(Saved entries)
==========

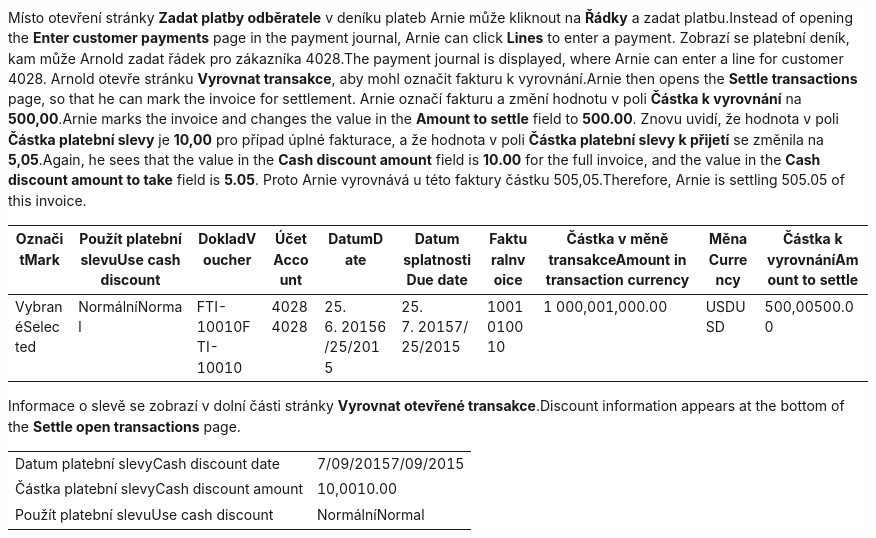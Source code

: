 <span data-ttu-id="7a1e0-190">Místo otevření stránky **Zadat platby odběratele** v deníku plateb Arnie může kliknout na **Řádky** a zadat platbu.</span><span class="sxs-lookup"><span data-stu-id="7a1e0-190">Instead of opening the **Enter customer payments** page in the payment journal, Arnie can click **Lines** to enter a payment.</span></span> <span data-ttu-id="7a1e0-191">Zobrazí se platební deník, kam může Arnold zadat řádek pro zákazníka 4028.</span><span class="sxs-lookup"><span data-stu-id="7a1e0-191">The payment journal is displayed, where Arnie can enter a line for customer 4028.</span></span> <span data-ttu-id="7a1e0-192">Arnold otevře stránku **Vyrovnat transakce**, aby mohl označit fakturu k vyrovnání.</span><span class="sxs-lookup"><span data-stu-id="7a1e0-192">Arnie then opens the **Settle transactions** page, so that he can mark the invoice for settlement.</span></span> <span data-ttu-id="7a1e0-193">Arnie označí fakturu a změní hodnotu v poli **Částka k vyrovnání** na **500,00**.</span><span class="sxs-lookup"><span data-stu-id="7a1e0-193">Arnie marks the invoice and changes the value in the **Amount to settle** field to **500.00**.</span></span> <span data-ttu-id="7a1e0-194">Znovu uvidí, že hodnota v poli **Částka platební slevy** je **10,00** pro případ úplné fakturace, a že hodnota v poli **Částka platební slevy k přijetí** se změnila na **5,05**.</span><span class="sxs-lookup"><span data-stu-id="7a1e0-194">Again, he sees that the value in the **Cash discount amount** field is **10.00** for the full invoice, and the value in the **Cash discount amount to take** field is **5.05**.</span></span> <span data-ttu-id="7a1e0-195">Proto Arnie vyrovnává u této faktury částku 505,05.</span><span class="sxs-lookup"><span data-stu-id="7a1e0-195">Therefore, Arnie is settling 505.05 of this invoice.</span></span>

| <span data-ttu-id="7a1e0-196">Označit</span><span class="sxs-lookup"><span data-stu-id="7a1e0-196">Mark</span></span>     | <span data-ttu-id="7a1e0-197">Použít platební slevu</span><span class="sxs-lookup"><span data-stu-id="7a1e0-197">Use cash discount</span></span> | <span data-ttu-id="7a1e0-198">Doklad</span><span class="sxs-lookup"><span data-stu-id="7a1e0-198">Voucher</span></span>   | <span data-ttu-id="7a1e0-199">Účet</span><span class="sxs-lookup"><span data-stu-id="7a1e0-199">Account</span></span> | <span data-ttu-id="7a1e0-200">Datum</span><span class="sxs-lookup"><span data-stu-id="7a1e0-200">Date</span></span>      | <span data-ttu-id="7a1e0-201">Datum splatnosti</span><span class="sxs-lookup"><span data-stu-id="7a1e0-201">Due date</span></span>  | <span data-ttu-id="7a1e0-202">Faktura</span><span class="sxs-lookup"><span data-stu-id="7a1e0-202">Invoice</span></span> | <span data-ttu-id="7a1e0-203">Částka v měně transakce</span><span class="sxs-lookup"><span data-stu-id="7a1e0-203">Amount in transaction currency</span></span> | <span data-ttu-id="7a1e0-204">Měna</span><span class="sxs-lookup"><span data-stu-id="7a1e0-204">Currency</span></span> | <span data-ttu-id="7a1e0-205">Částka k vyrovnání</span><span class="sxs-lookup"><span data-stu-id="7a1e0-205">Amount to settle</span></span> |
|----------|-------------------|-----------|---------|-----------|-----------|---------|--------------------------------|----------|------------------|
| <span data-ttu-id="7a1e0-206">Vybrané</span><span class="sxs-lookup"><span data-stu-id="7a1e0-206">Selected</span></span> | <span data-ttu-id="7a1e0-207">Normální</span><span class="sxs-lookup"><span data-stu-id="7a1e0-207">Normal</span></span>            | <span data-ttu-id="7a1e0-208">FTI-10010</span><span class="sxs-lookup"><span data-stu-id="7a1e0-208">FTI-10010</span></span> | <span data-ttu-id="7a1e0-209">4028</span><span class="sxs-lookup"><span data-stu-id="7a1e0-209">4028</span></span>    | <span data-ttu-id="7a1e0-210">25. 6. 2015</span><span class="sxs-lookup"><span data-stu-id="7a1e0-210">6/25/2015</span></span> | <span data-ttu-id="7a1e0-211">25. 7. 2015</span><span class="sxs-lookup"><span data-stu-id="7a1e0-211">7/25/2015</span></span> | <span data-ttu-id="7a1e0-212">10010</span><span class="sxs-lookup"><span data-stu-id="7a1e0-212">10010</span></span>   | <span data-ttu-id="7a1e0-213">1 000,00</span><span class="sxs-lookup"><span data-stu-id="7a1e0-213">1,000.00</span></span>                       | <span data-ttu-id="7a1e0-214">USD</span><span class="sxs-lookup"><span data-stu-id="7a1e0-214">USD</span></span>      | <span data-ttu-id="7a1e0-215">500,00</span><span class="sxs-lookup"><span data-stu-id="7a1e0-215">500.00</span></span>           |

<span data-ttu-id="7a1e0-216">Informace o slevě se zobrazí v dolní části stránky **Vyrovnat otevřené transakce**.</span><span class="sxs-lookup"><span data-stu-id="7a1e0-216">Discount information appears at the bottom of the **Settle open transactions** page.</span></span>

|                              |           |
|------------------------------|-----------|
| <span data-ttu-id="7a1e0-217">Datum platební slevy</span><span class="sxs-lookup"><span data-stu-id="7a1e0-217">Cash discount date</span></span>           | <span data-ttu-id="7a1e0-218">7/09/2015</span><span class="sxs-lookup"><span data-stu-id="7a1e0-218">7/09/2015</span></span> |
| <span data-ttu-id="7a1e0-219">Částka platební slevy</span><span class="sxs-lookup"><span data-stu-id="7a1e0-219">Cash discount amount</span></span>         | <span data-ttu-id="7a1e0-220">10,00</span><span class="sxs-lookup"><span data-stu-id="7a1e0-220">10.00</span></span>     |
| <span data-ttu-id="7a1e0-221">Použít platební slevu</span><span class="sxs-lookup"><span data-stu-id="7a1e0-221">Use cash discount</span></span>            | <span data-ttu-id="7a1e0-222">Normální</span><span class="sxs-lookup"><span data-stu-id="7a1e0-222">Normal</span></span>    |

==========

**Work to be completed**: Please reproduce each entry exactly as given and omit the pictures.

**Task output**:
Source code

: <span data-ttu-id="7a1e0-190">Místo otevření stránky **Zadat platby odběratele** v deníku plateb Arnie může kliknout na **Řádky** a zadat platbu.</span><span class="sxs-lookup"><span data-stu-id="7a1e0-190">Instead of opening the **Enter customer payments** page in the payment journal, Arnie can click **Lines** to enter a payment.</span></span> <span data-ttu-id="7a1e0-191">Zobrazí se platební deník, kam může Arnold zadat řádek pro zákazníka 4028.</span><span class="sxs-lookup"><span data-stu-id="7a1e0-191">The payment journal is displayed, where Arnie can enter a line for customer 4028.</span></span> <span data-ttu-id="7a1e0-192">Arnold otevře stránku **Vyrovnat transakce**, aby mohl označit fakturu k vyrovnání.</span><span class="sxs-lookup"><span data-stu-id="7a1e0-192">Arnie then opens the **Settle transactions** page, so that he can mark the invoice for settlement.</span></span> <span data-ttu-id="7a1e0-193">Arnie označí fakturu a změní hodnotu v poli **Částka k vyrovnání** na **500,00**.</span><span class="sxs-lookup"><span data-stu-id="7a1e0-193">Arnie marks the invoice and changes the value in the **Amount to settle** field to **500.00**.</span></span> <span data-ttu-id="7a1e0-194">Znovu uvidí, že hodnota v poli **Částka platební slevy** je **10,00** pro případ úplné fakturace, a že hodnota v poli **Částka platební slevy k přijetí** se změnila na **5,05**.</span><span class="sxs-lookup"><span data-stu-id="7a1e0-194">Again, he sees that the value in the **Cash discount amount** field is **10.00** for the full invoice, and the value in the **Cash discount amount to take** field is **5.05**.</span></span> <span data-ttu-id="7a1e0-195">Proto Arnie vyrovnává u této faktury částku 505,05.</span><span class="sxs-lookup"><span data-stu-id="7a1e0-195">Therefore, Arnie is settling 505.05 of this invoice.</span></span>

| <span data-ttu-id="7a1e0-196">Označit</span><span class="sxs-lookup"><span data-stu-id="7a1e0-196">Mark</span></span>     | <span data-ttu-id="7a1e0-197">Použít platební slevu</span><span class="sxs-lookup"><span data-stu-id="7a1e0-197">Use cash discount</span></span> | <span data-ttu-id="7a1e0-198">Doklad</span><span class="sxs-lookup"><span data-stu-id="7a1e0-198">Voucher</span></span>   | <span data-ttu-id="7a1e0-199">Účet</span><span class="sxs-lookup"><span data-stu-id="7a1e0-199">Account</span></span> | <span data-ttu-id="7a1e0-200">Datum</span><span class="sxs-lookup"><span data-stu-id="7a1e0-200">Date</span></span>      | <span data-ttu-id="7a1e0-201">Datum splatnosti</span><span class="sxs-lookup"><span data-stu-id="7a1e0-201">Due date</span></span>  | <span data-ttu-id="7a1e0-202">Faktura</span><span class="sxs-lookup"><span data-stu-id="7a1e0-202">Invoice</span></span> | <span data-ttu-id="7a1e0-203">Částka v měně transakce</span><span class="sxs-lookup"><span data-stu-id="7a1e0-203">Amount in transaction currency</span></span> | <span data-ttu-id="7a1e0-204">Měna</span><span class="sxs-lookup"><span data-stu-id="7a1e0-204">Currency</span></span> | <span data-ttu-id="7a1e0-205">Částka k vyrovnání</span><span class="sxs-lookup"><span data-stu-id="7a1e0-205">Amount to settle</span></span> |
|----------|-------------------|-----------|---------|-----------|-----------|---------|--------------------------------|----------|------------------|
| <span data-ttu-id="7a1e0-206">Vybrané</span><span class="sxs-lookup"><span data-stu-id="7a1e0-206">Selected</span></span> | <span data-ttu-id="7a1e0-207">Normální</span><span class="sxs-lookup"><span data-stu-id="7a1e0-207">Normal</span></span>            | <span data-ttu-id="7a1e0-208">FTI-10010</span><span class="sxs-lookup"><span data-stu-id="7a1e0-208">FTI-10010</span></span> | <span data-ttu-id="7a1e0-209">4028</span><span class="sxs-lookup"><span data-stu-id="7a1e0-209">4028</span></span>    | <span data-ttu-id="7a1e0-210">25. 6. 2015</span><span class="sxs-lookup"><span data-stu-id="7a1e0-210">6/25/2015</span></span> | <span data-ttu-id="7a1e0-211">25. 7. 2015</span><span class="sxs-lookup"><span data-stu-id="7a1e0-211">7/25/2015</span></span> | <span data-ttu-id="7a1e0-212">10010</span><span class="sxs-lookup"><span data-stu-id="7a1e0-212">10010</span></span>   | <span data-ttu-id="7a1e0-213">1 000,00</span><span class="sxs-lookup"><span data-stu-id="7a1e0-213">1,000.00</span></span>                       | <span data-ttu-id="7a1e0-214">USD</span><span class="sxs-lookup"><span data-stu-id="7a1e0-214">USD</span></span>      | <span data-ttu-id="7a1e0-215">500,00</span><span class="sxs-lookup"><span data-stu-id="7a1e0-215">500.00</span></span>           |

<span data-ttu-id="7a1e0-216">Informace o slevě se zobrazí v dolní části stránky **Vyrovnat otevřené transakce**.</span><span class="sxs-lookup"><span data-stu-id="7a1e0-216">Discount information appears at the bottom of the **Settle open transactions** page.</span></span>

|                              |           |
|------------------------------|-----------|
| <span data-ttu-id="7a1e0-217">Datum platební slevy</span><span class="sxs-lookup"><span data-stu-id="7a1e0-217">Cash discount date</span></span>           | <span data-ttu-id="7a1e0-218">7/09/2015</span><span class="sxs-lookup"><span data-stu-id="7a1e0-218">7/09/2015</span></span> |
| <span data-ttu-id="7a1e0-219">Částka platební slevy</span><span class="sxs-lookup"><span data-stu-id="7a1e0-219">Cash discount amount</span></span>         | <span data-ttu-id="7a1e0-220">10,00</span><span class="sxs-lookup"><span data-stu-id="7a1e0-220">10.00</span></span>     |
| <span data-ttu-id="7a1e0-221">Použít platební slevu</span><span class="sxs-lookup"><span data-stu-id="7a1e0-221">Use cash discount</span></span>            | <span data-ttu-id="7a1e0-222">Normální</span><span class="sxs-lookup"><span data-stu-id="7a1e0-222">Normal</span></span>    |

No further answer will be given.